MEP Reinhard Bütikofer agreed the Cold War paradigm doesn’t fit the current conflict. We’re witnessing the weaponization of policy and sectors not traditionally understood in a security perspective, such as economic policy and technology. China is trying to pin this paradigm on the EU-US to play to its advantage: (1) “cold war thinking” is negative and synonymous with dated perceptions, framing the US-EU position in the least advantageous terms, and (2) the term implies only two camps of thought, even though the EU has a different view from the US.
Bütikofer insisted the US and EU take a closer look at where our interests do and do not intersect. He sees the most overlap in (1) human rights, referencing Hong Kong’s new security law, (2) international institutions, where the US and EU could support the same candidates, (3) WTO reform, (4) climate change, and (5) global reach, mentioning “the world doesn’t exist in the shape of a triangle.” One of the weaknesses of western policy is not reaching out to third-party countries, referencing the success of China’s Belt and Road Initiative. The EU and US models of civilization can only thrive under conditions upheld under US-EU cooperation.

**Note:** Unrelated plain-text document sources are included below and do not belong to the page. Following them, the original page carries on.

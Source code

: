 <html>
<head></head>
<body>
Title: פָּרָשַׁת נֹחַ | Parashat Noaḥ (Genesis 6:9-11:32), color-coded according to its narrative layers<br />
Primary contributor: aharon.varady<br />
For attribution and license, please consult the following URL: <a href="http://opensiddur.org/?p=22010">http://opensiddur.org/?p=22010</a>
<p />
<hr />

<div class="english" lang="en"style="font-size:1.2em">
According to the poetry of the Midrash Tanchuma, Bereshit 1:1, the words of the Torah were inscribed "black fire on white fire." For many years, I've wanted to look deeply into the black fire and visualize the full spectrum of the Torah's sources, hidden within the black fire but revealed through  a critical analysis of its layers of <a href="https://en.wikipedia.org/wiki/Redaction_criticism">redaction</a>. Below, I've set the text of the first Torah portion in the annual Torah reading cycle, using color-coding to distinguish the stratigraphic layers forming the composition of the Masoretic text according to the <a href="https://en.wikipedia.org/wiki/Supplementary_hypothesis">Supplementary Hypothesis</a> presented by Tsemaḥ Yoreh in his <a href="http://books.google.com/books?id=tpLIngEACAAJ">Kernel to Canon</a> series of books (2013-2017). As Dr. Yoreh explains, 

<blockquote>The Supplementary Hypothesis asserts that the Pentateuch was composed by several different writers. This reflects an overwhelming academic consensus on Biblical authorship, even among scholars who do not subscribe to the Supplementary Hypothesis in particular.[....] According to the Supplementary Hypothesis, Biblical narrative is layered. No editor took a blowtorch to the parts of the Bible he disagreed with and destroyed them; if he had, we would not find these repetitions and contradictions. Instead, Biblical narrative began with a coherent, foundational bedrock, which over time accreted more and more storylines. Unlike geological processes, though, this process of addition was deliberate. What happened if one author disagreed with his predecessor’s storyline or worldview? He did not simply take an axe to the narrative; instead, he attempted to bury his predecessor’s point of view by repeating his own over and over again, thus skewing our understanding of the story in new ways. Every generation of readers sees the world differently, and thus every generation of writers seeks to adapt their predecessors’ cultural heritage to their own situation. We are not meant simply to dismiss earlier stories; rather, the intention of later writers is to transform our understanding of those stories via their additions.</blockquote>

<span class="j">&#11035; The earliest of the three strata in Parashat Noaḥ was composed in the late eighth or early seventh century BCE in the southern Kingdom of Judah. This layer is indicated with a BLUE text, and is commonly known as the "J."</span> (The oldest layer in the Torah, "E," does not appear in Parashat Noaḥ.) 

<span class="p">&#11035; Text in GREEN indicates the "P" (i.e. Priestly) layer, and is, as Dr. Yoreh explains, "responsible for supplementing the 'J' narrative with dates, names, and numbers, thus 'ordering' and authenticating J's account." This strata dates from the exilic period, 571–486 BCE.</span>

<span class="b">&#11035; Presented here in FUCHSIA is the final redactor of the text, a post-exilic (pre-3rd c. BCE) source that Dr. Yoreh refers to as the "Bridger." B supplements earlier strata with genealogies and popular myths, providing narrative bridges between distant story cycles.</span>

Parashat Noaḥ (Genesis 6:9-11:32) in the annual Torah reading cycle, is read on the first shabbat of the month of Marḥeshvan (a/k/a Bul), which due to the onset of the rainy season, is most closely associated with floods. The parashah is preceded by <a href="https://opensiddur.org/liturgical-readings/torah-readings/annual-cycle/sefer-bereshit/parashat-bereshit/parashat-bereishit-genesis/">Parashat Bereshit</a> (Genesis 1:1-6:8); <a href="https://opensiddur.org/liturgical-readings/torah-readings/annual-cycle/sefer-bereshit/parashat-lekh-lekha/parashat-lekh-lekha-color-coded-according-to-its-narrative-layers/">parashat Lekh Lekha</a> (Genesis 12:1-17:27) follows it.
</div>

In her final remarks, Laipson noted the US approach would change under Biden’s leadership. Wan cautioned that even if Biden wins, the political dynamic is such that the US may remain more isolationist. Bütikofer concluded that the US and EU cannot create a beneficial economy without looking at its geopolitical context and called for investing in Nokia and Ericsson to develop European 5G infrastructure. The US’ best ally in these issues is the EU, not individual member countries. In an institution of 27 member states, making progress is “zig-zagging,” but progress is being made, pointing to Merkel and Macron’s support for a pandemic recovery fund. He closed with the Benjamin Franklin quote: “Either we hang together or we hang separately.”